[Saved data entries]
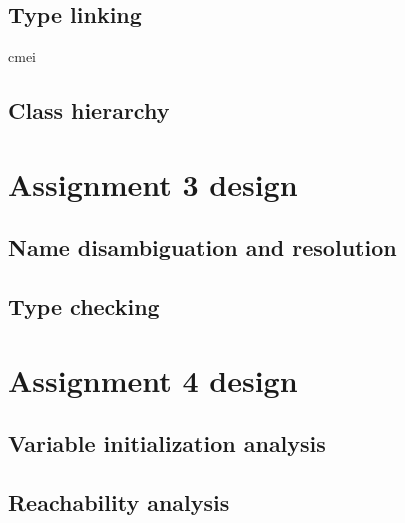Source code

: \documentclass[12pt]{article}
\begin{document}
\subsection{Type linking}
cmei

\subsection{Class hierarchy}

\section{Assignment 3 design}

\subsection{Name disambiguation and resolution}

\subsection{Type checking}


\section{Assignment 4 design}

\subsection{Variable initialization analysis}

\subsection{Reachability analysis}
\end{document}

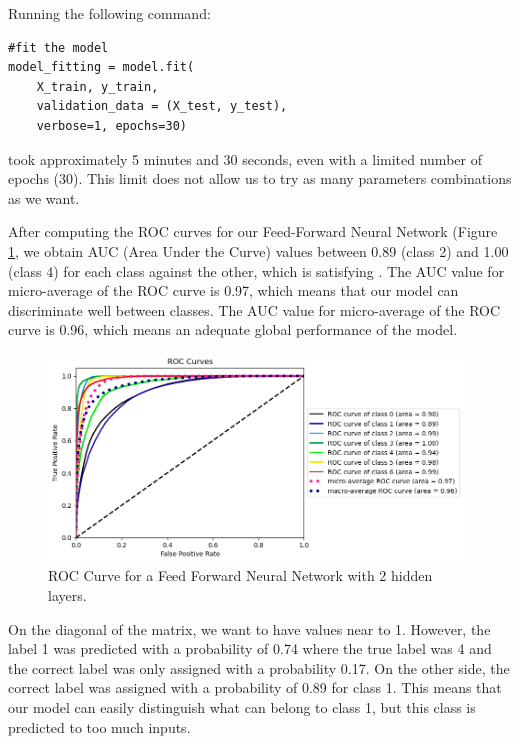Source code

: \documentclass[letterpaper,12pt]{article}
\begin{document}
\par Running the following command:
\begin{lstlisting}
#fit the model
model_fitting = model.fit(
    X_train, y_train,
    validation_data = (X_test, y_test),
    verbose=1, epochs=30)  
\end{lstlisting}
took approximately 5 minutes and 30 seconds, even with a limited number of epochs (30). This limit does not allow us to try as many parameters combinations as we want.
\par After computing the ROC curves for our Feed-Forward Neural Network (Figure \ref{FFNN_ROC}, we obtain AUC (Area Under the Curve) values between 0.89 (class 2) and 1.00 (class 4) for each class against the other, which is satisfying \cite{MANDREKAR20101315}. The AUC value for micro-average of the ROC curve is 0.97, which means that our model can discriminate well between classes. The AUC value for micro-average of the ROC curve is 0.96, which means an adequate global performance of the model.
\begin{figure}[H]
    \centering
    \includegraphics[width=11cm]{ROC_FFNN.png}
    \caption{\centering ROC Curve for a Feed Forward Neural Network with 2 hidden layers.}
    \label{FFNN_ROC}
\end{figure}
\par On the diagonal of the matrix, we want to have values near to 1. However, the label 1 was predicted with a probability of 0.74 where the true label was 4 and the correct label was only assigned with a probability 0.17. On the other side, the correct label was assigned with a probability of 0.89 for class 1. This means that our model can easily distinguish what can belong to class 1, but this class is predicted to too much inputs. 
\end{document}

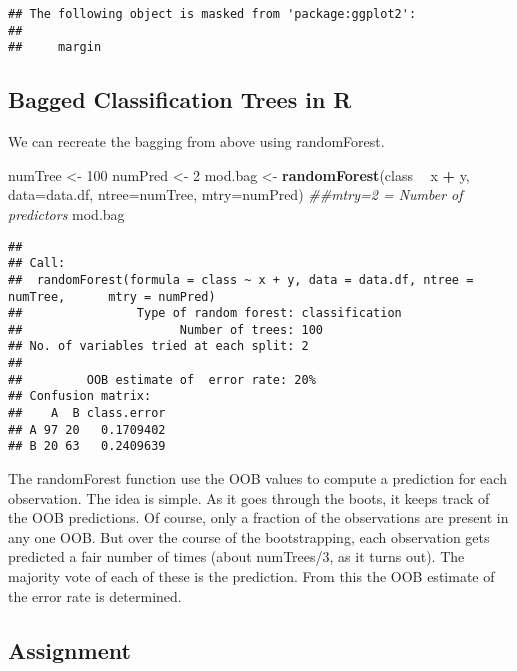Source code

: \documentclass[]{article}
\newenvironment{Shaded}{\begin{snugshade}}{\end{snugshade}}
\newcommand{\CommentTok}[1]{\textcolor[rgb]{0.56,0.35,0.01}{\textit{#1}}}
\newcommand{\DataTypeTok}[1]{\textcolor[rgb]{0.13,0.29,0.53}{#1}}
\newcommand{\DecValTok}[1]{\textcolor[rgb]{0.00,0.00,0.81}{#1}}
\newcommand{\KeywordTok}[1]{\textcolor[rgb]{0.13,0.29,0.53}{\textbf{#1}}}
\newcommand{\NormalTok}[1]{#1}
\newcommand{\OperatorTok}[1]{\textcolor[rgb]{0.81,0.36,0.00}{\textbf{#1}}}
\newcommand{\StringTok}[1]{\textcolor[rgb]{0.31,0.60,0.02}{#1}}
\begin{document}
\begin{verbatim}
## The following object is masked from 'package:ggplot2':
## 
##     margin
\end{verbatim}

\hypertarget{bagged-classification-trees-in-r}{%
\subsection{Bagged Classification Trees in
R}\label{bagged-classification-trees-in-r}}

We can recreate the bagging from above using randomForest.

\begin{Shaded}
\begin{Highlighting}[]
\NormalTok{numTree <-}\StringTok{ }\DecValTok{100}
\NormalTok{numPred <-}\StringTok{ }\DecValTok{2}
\NormalTok{mod.bag <-}\StringTok{ }\KeywordTok{randomForest}\NormalTok{(class }\OperatorTok{~}\StringTok{ }\NormalTok{x }\OperatorTok{+}\StringTok{ }\NormalTok{y,}
                        \DataTypeTok{data=}\NormalTok{data.df,}
                        \DataTypeTok{ntree=}\NormalTok{numTree,}
                        \DataTypeTok{mtry=}\NormalTok{numPred) }\CommentTok{##mtry=2 = Number of predictors}
\NormalTok{mod.bag}
\end{Highlighting}
\end{Shaded}

\begin{verbatim}
## 
## Call:
##  randomForest(formula = class ~ x + y, data = data.df, ntree = numTree,      mtry = numPred) 
##                Type of random forest: classification
##                      Number of trees: 100
## No. of variables tried at each split: 2
## 
##         OOB estimate of  error rate: 20%
## Confusion matrix:
##    A  B class.error
## A 97 20   0.1709402
## B 20 63   0.2409639
\end{verbatim}

The randomForest function use the OOB values to compute a prediction for
each observation. The idea is simple. As it goes through the boots, it
keeps track of the OOB predictions. Of course, only a fraction of the
observations are present in any one OOB. But over the course of the
bootstrapping, each observation gets predicted a fair number of times
(about numTrees/3, as it turns out). The majority vote of each of these
is the prediction. From this the OOB estimate of the error rate is
determined.

\hypertarget{assignment}{%
\subsection{Assignment}\label{assignment}}
\end{document}

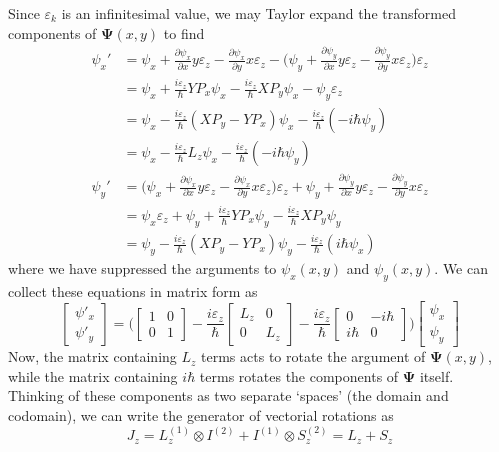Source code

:\documentclass[../principles-of-quantum-mechanics.tex]{subfiles}
\begin{document}
\begin{questions}
	\begin{solution}
		Since $\varepsilon_k$ is an infinitesimal value, we may Taylor expand the transformed components of $\boldsymbol{\Psi}(x, y)$ to find
		\begin{align*}
			\psi_x' &= \psi_x + \frac{\partial\psi_x}{\partial x}y\varepsilon_z - \frac{\partial\psi_x}{\partial y}x\varepsilon_z - \Big(\psi_y + \frac{\partial \psi_y}{\partial x}y\varepsilon_z - \frac{\partial\psi_y}{\partial y}x\varepsilon_z\Big)\varepsilon_z \\
			&= \psi_x + \frac{i\varepsilon_z}{\hbar}YP_x\psi_x - \frac{i\varepsilon_z}{\hbar}XP_y\psi_x - \psi_y\varepsilon_z \\
			&= \psi_x - \frac{i\varepsilon_z}{\hbar}(XP_y - YP_x)\psi_x - \frac{i\varepsilon_z}{\hbar}(-i\hbar\psi_y) \\
			&= \psi_x - \frac{i\varepsilon_z}{\hbar}L_z\psi_x - \frac{i\varepsilon_z}{\hbar}(-i\hbar\psi_y) \\
			\psi_y' &= \Big(\psi_x + \frac{\partial \psi_x}{\partial x}y\varepsilon_z - \frac{\partial \psi_x}{\partial y}x\varepsilon_z\Big)\varepsilon_z + \psi_y + \frac{\partial\psi_y}{\partial x}y\varepsilon_z - \frac{\partial \psi_y}{\partial y}x\varepsilon_z \\
			&= \psi_x\varepsilon_z + \psi_y + \frac{i\varepsilon_z}{\hbar}YP_x\psi_y - \frac{i\varepsilon_z}{\hbar}XP_y\psi_y \\
			&= \psi_y - \frac{i\varepsilon_z}{\hbar}(XP_y - YP_x)\psi_y - \frac{i\varepsilon_z}{\hbar}(i\hbar\psi_x)
		\end{align*}
		where we have suppressed the arguments to $\psi_x(x, y)$ and $\psi_y(x, y)$. We can collect these equations in matrix form as
		$$\begin{bmatrix}
		\psi'_x \\ \psi'_y
		\end{bmatrix}= \Big(\begin{bmatrix}1 & 0 \\ 0 & 1\end{bmatrix} - \frac{i\varepsilon_z}{\hbar}\begin{bmatrix}L_z & 0 \\ 0 & L_z\end{bmatrix} - \frac{i\varepsilon_z}{\hbar}\begin{bmatrix}0 & -i\hbar \\ i\hbar & 0\end{bmatrix}\Big)\begin{bmatrix}\psi_x \\ \psi_y\end{bmatrix}$$
		Now, the matrix containing $L_z$ terms acts to rotate the argument of $\boldsymbol{\Psi}(x, y)$, while the matrix containing $i\hbar$ terms rotates the components of $\boldsymbol{\Psi}$ itself. Thinking of these components as two separate `spaces' (the domain and codomain), we can write the generator of vectorial rotations as
		$$J_z = L_z^{(1)}\otimes I^{(2)} + I^{(1)}\otimes S_z^{(2)} = L_z + S_z$$
		\end{solution}
	

\end{questions}
\end{document}
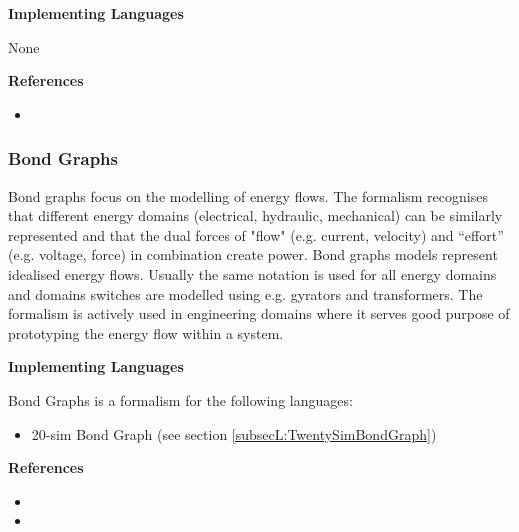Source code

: \textbf{Implementing Languages}

None




\itemCpsUsage {}

\itemCpsUsage {}

\itemCpsUsage {}


\textbf{References}
\begin{itemize}
	
\item {}
\end{itemize}



\subsubsection{Bond Graphs}
\label{subsecF:BondGraphs}


Bond graphs focus on the modelling of energy flows. The formalism recognises that different energy domains (electrical, hydraulic, mechanical) can be similarly represented and that the dual forces of "flow" (e.g. current, velocity) and ``effort'' (e.g. voltage, force) in combination create power. Bond graphs models represent idealised energy flows. Usually the same notation is used for all energy domains and domains switches are modelled using  e.g. gyrators and transformers. The formalism is actively used in engineering domains where it serves good purpose of prototyping the energy flow within a system.

\textbf{Implementing Languages}

Bond Graphs is a formalism for the following languages:
\begin{itemize}
	\item 20-sim Bond Graph (see section \ref{subsecL:TwentySimBondGraph})
\end{itemize}





\textbf{References}
\begin{itemize}
	
\item {}
	
\item {}
\end{itemize}



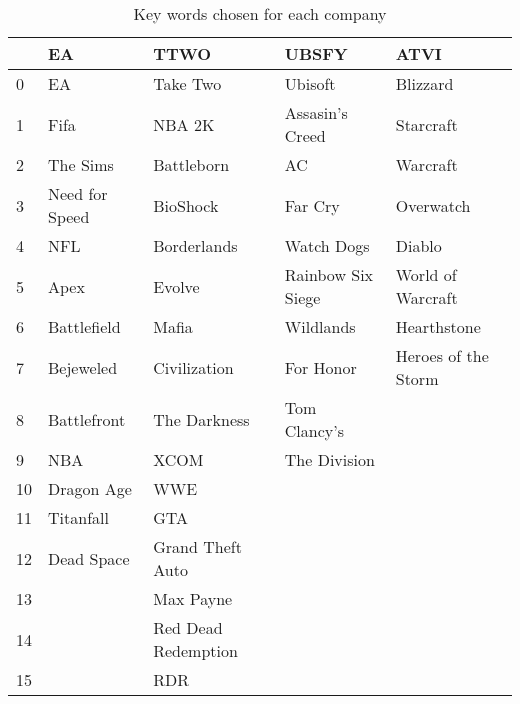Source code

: \documentclass[11pt]{article} %
\begin{document}
\begin{table}[hbt!]
\centering
\caption{Key words chosen for each company}
\begin{tabular}{lllll}
\toprule
{} &              EA &                 TTWO &              UBSFY &                 ATVI \\
\midrule
0  &              EA &             Take Two &            Ubisoft &             Blizzard \\
1  &            Fifa &               NBA 2K &    Assasin's Creed &            Starcraft \\
2  &        The Sims &           Battleborn &                 AC &             Warcraft \\
3  &  Need for Speed &             BioShock &            Far Cry &            Overwatch \\
4  &             NFL &          Borderlands &         Watch Dogs &               Diablo \\
5  &            Apex &               Evolve &  Rainbow Six Siege &    World of Warcraft \\
6  &     Battlefield &                Mafia &          Wildlands &          Hearthstone \\
7  &       Bejeweled &         Civilization &          For Honor &  Heroes of the Storm \\
8  &     Battlefront &         The Darkness &       Tom Clancy's &                  \\
9  &             NBA &                 XCOM &       The Division &                  \\
10 &      Dragon Age &                  WWE &                &                  \\
11 &       Titanfall &                  GTA &                &                  \\
12 &      Dead Space &     Grand Theft Auto &                &                  \\
13 &             &            Max Payne &                &                  \\
14 &             &  Red Dead Redemption &                &                  \\
15 &             &                  RDR &                &                  \\
\bottomrule
\end{tabular}
\end{table}
\end{document}
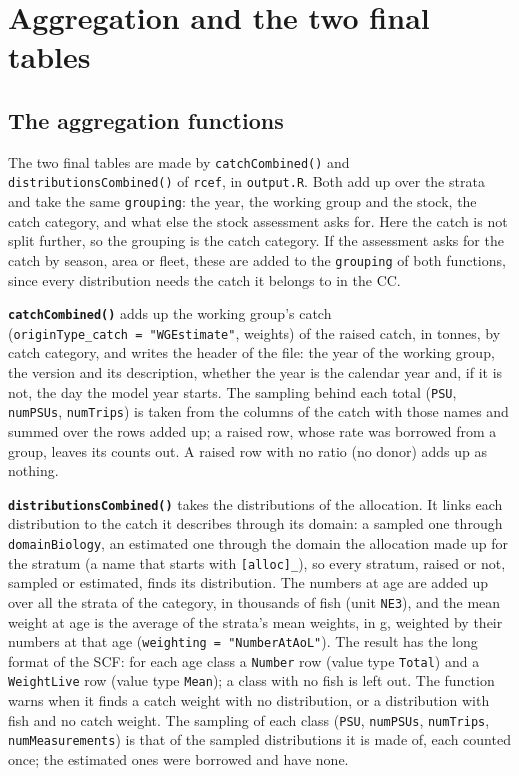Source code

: \documentclass[
  a4paper,
  DIV=11,
  numbers=noendperiod]{scrartcl}
\newcounter{none} %
\begin{document}
\section{Aggregation and the two final
tables}\label{aggregation-and-the-two-final-tables}

\subsection{The aggregation functions}\label{the-aggregation-functions}

The two final tables are made by \texttt{catchCombined()} and
\texttt{distributionsCombined()} of \texttt{rcef}, in \texttt{output.R}.
Both add up over the strata and take the same \texttt{grouping}: the
year, the working group and the stock, the catch category, and what else
the stock assessment asks for. Here the catch is not split further, so
the grouping is the catch category. If the assessment asks for the catch
by season, area or fleet, these are added to the \texttt{grouping} of
both functions, since every distribution needs the catch it belongs to
in the CC.

\textbf{\texttt{catchCombined()}} adds up the working group's catch
(\texttt{originType\_catch\ =\ "WGEstimate"}, weights) of the raised
catch, in tonnes, by catch category, and writes the header of the file:
the year of the working group, the version and its description, whether
the year is the calendar year and, if it is not, the day the model year
starts. The sampling behind each total (\texttt{PSU}, \texttt{numPSUs},
\texttt{numTrips}) is taken from the columns of the catch with those
names and summed over the rows added up; a raised row, whose rate was
borrowed from a group, leaves its counts out. A raised row with no ratio
(no donor) adds up as nothing.

\textbf{\texttt{distributionsCombined()}} takes the distributions of the
allocation. It links each distribution to the catch it describes through
its domain: a sampled one through \texttt{domainBiology}, an estimated
one through the domain the allocation made up for the stratum (a name
that starts with \texttt{{[}alloc{]}\_}), so every stratum, raised or
not, sampled or estimated, finds its distribution. The numbers at age
are added up over all the strata of the category, in thousands of fish
(unit \texttt{NE3}), and the mean weight at age is the average of the
strata's mean weights, in g, weighted by their numbers at that age
(\texttt{weighting\ =\ "NumberAtAoL"}). The result has the long format
of the SCF: for each age class a \texttt{Number} row (value type
\texttt{Total}) and a \texttt{WeightLive} row (value type
\texttt{Mean}); a class with no fish is left out. The function warns
when it finds a catch weight with no distribution, or a distribution
with fish and no catch weight. The sampling of each class (\texttt{PSU},
\texttt{numPSUs}, \texttt{numTrips}, \texttt{numMeasurements}) is that
of the sampled distributions it is made of, each counted once; the
estimated ones were borrowed and have none.
\end{document}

◆ Your task ◆
Copy the lines above exactly, starting with the line that contains "words chosen for" and ending with the line that contains "and the two final", and leave out any pictures.

◆ Response area ◆
\caption{Key words chosen for each company}
\begin{tabular}{lllll}
\toprule
{} &              EA &                 TTWO &              UBSFY &                 ATVI \\
\midrule
0  &              EA &             Take Two &            Ubisoft &             Blizzard \\
1  &            Fifa &               NBA 2K &    Assasin's Creed &            Starcraft \\
2  &        The Sims &           Battleborn &                 AC &             Warcraft \\
3  &  Need for Speed &             BioShock &            Far Cry &            Overwatch \\
4  &             NFL &          Borderlands &         Watch Dogs &               Diablo \\
5  &            Apex &               Evolve &  Rainbow Six Siege &    World of Warcraft \\
6  &     Battlefield &                Mafia &          Wildlands &          Hearthstone \\
7  &       Bejeweled &         Civilization &          For Honor &  Heroes of the Storm \\
8  &     Battlefront &         The Darkness &       Tom Clancy's &                  \\
9  &             NBA &                 XCOM &       The Division &                  \\
10 &      Dragon Age &                  WWE &                &                  \\
11 &       Titanfall &                  GTA &                &                  \\
12 &      Dead Space &     Grand Theft Auto &                &                  \\
13 &             &            Max Payne &                &                  \\
14 &             &  Red Dead Redemption &                &                  \\
15 &             &                  RDR &                &                  \\
\bottomrule
\end{tabular}
\end{table}
\end{document}
Source code

: \documentclass[
  a4paper,
  DIV=11,
  numbers=noendperiod]{scrartcl}
\newcounter{none} %
\begin{document}
\section{Aggregation and the two final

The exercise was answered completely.